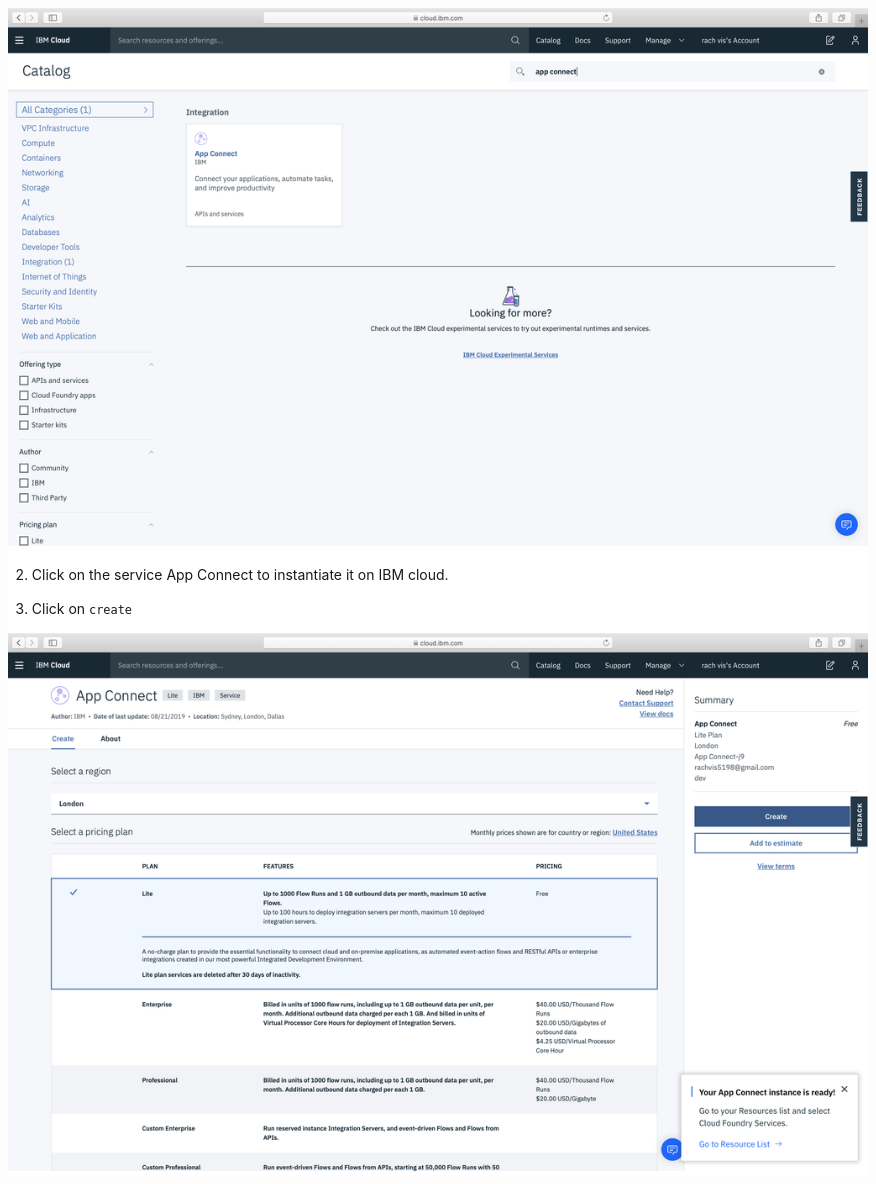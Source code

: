 ![](img/catalogsearch.png)

2. Click on the service App Connect to instantiate it on IBM cloud.

3. Click on ```create```

![](img/instancecreation.png)
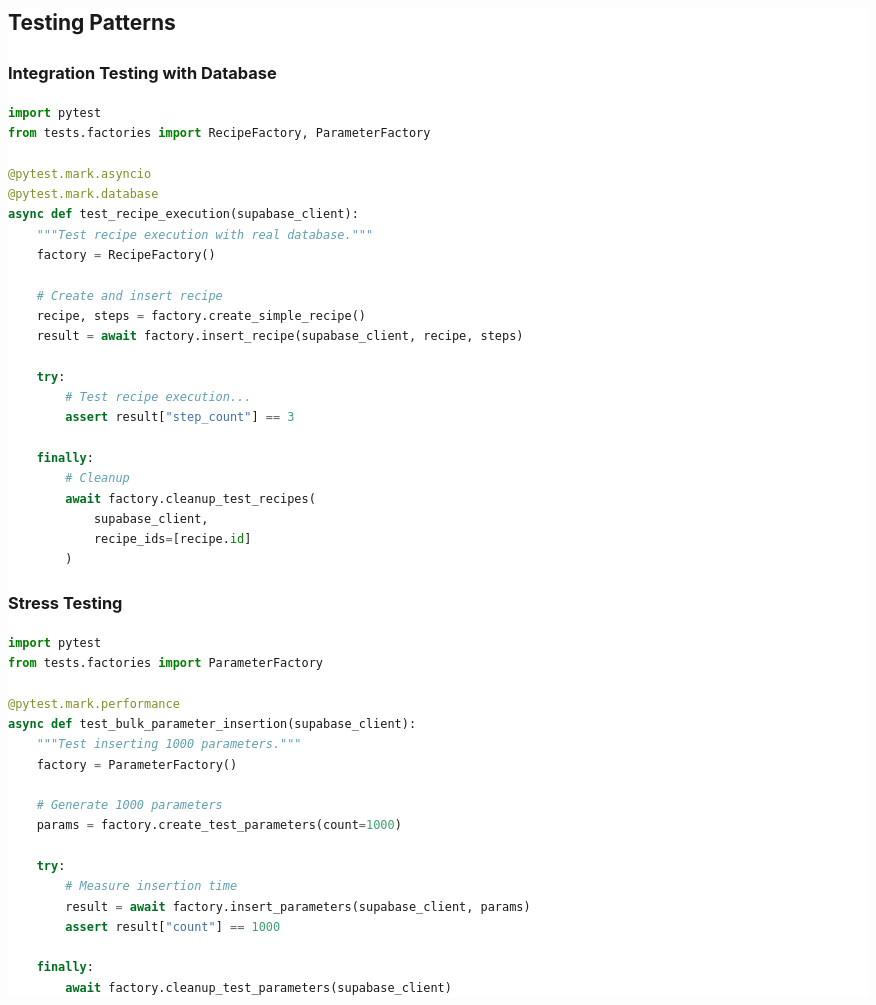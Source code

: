 
## Testing Patterns

### Integration Testing with Database

```python
import pytest
from tests.factories import RecipeFactory, ParameterFactory

@pytest.mark.asyncio
@pytest.mark.database
async def test_recipe_execution(supabase_client):
    """Test recipe execution with real database."""
    factory = RecipeFactory()

    # Create and insert recipe
    recipe, steps = factory.create_simple_recipe()
    result = await factory.insert_recipe(supabase_client, recipe, steps)

    try:
        # Test recipe execution...
        assert result["step_count"] == 3

    finally:
        # Cleanup
        await factory.cleanup_test_recipes(
            supabase_client,
            recipe_ids=[recipe.id]
        )
```

### Stress Testing

```python
import pytest
from tests.factories import ParameterFactory

@pytest.mark.performance
async def test_bulk_parameter_insertion(supabase_client):
    """Test inserting 1000 parameters."""
    factory = ParameterFactory()

    # Generate 1000 parameters
    params = factory.create_test_parameters(count=1000)

    try:
        # Measure insertion time
        result = await factory.insert_parameters(supabase_client, params)
        assert result["count"] == 1000

    finally:
        await factory.cleanup_test_parameters(supabase_client)
```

──────────────────────────────

### ASSIGNMENT
From the first line to the last, set down the records word for word and drop the images.

### YOUR RESPONSE
Source code

: ![](img/catalogsearch.png)

2. Click on the service App Connect to instantiate it on IBM cloud.

3. Click on ```create```

![](img/instancecreation.png)
Source code

: 
## Testing Patterns

### Integration Testing with Database

```python
import pytest
from tests.factories import RecipeFactory, ParameterFactory

@pytest.mark.asyncio
@pytest.mark.database
async def test_recipe_execution(supabase_client):
    """Test recipe execution with real database."""
    factory = RecipeFactory()

    # Create and insert recipe
    recipe, steps = factory.create_simple_recipe()
    result = await factory.insert_recipe(supabase_client, recipe, steps)

    try:
        # Test recipe execution...
        assert result["step_count"] == 3

    finally:
        # Cleanup
        await factory.cleanup_test_recipes(
            supabase_client,
            recipe_ids=[recipe.id]
        )
```

### Stress Testing

```python
import pytest
from tests.factories import ParameterFactory

@pytest.mark.performance
async def test_bulk_parameter_insertion(supabase_client):
    """Test inserting 1000 parameters."""
    factory = ParameterFactory()

    # Generate 1000 parameters
    params = factory.create_test_parameters(count=1000)

    try:
        # Measure insertion time
        result = await factory.insert_parameters(supabase_client, params)
        assert result["count"] == 1000

    finally:
        await factory.cleanup_test_parameters(supabase_client)
```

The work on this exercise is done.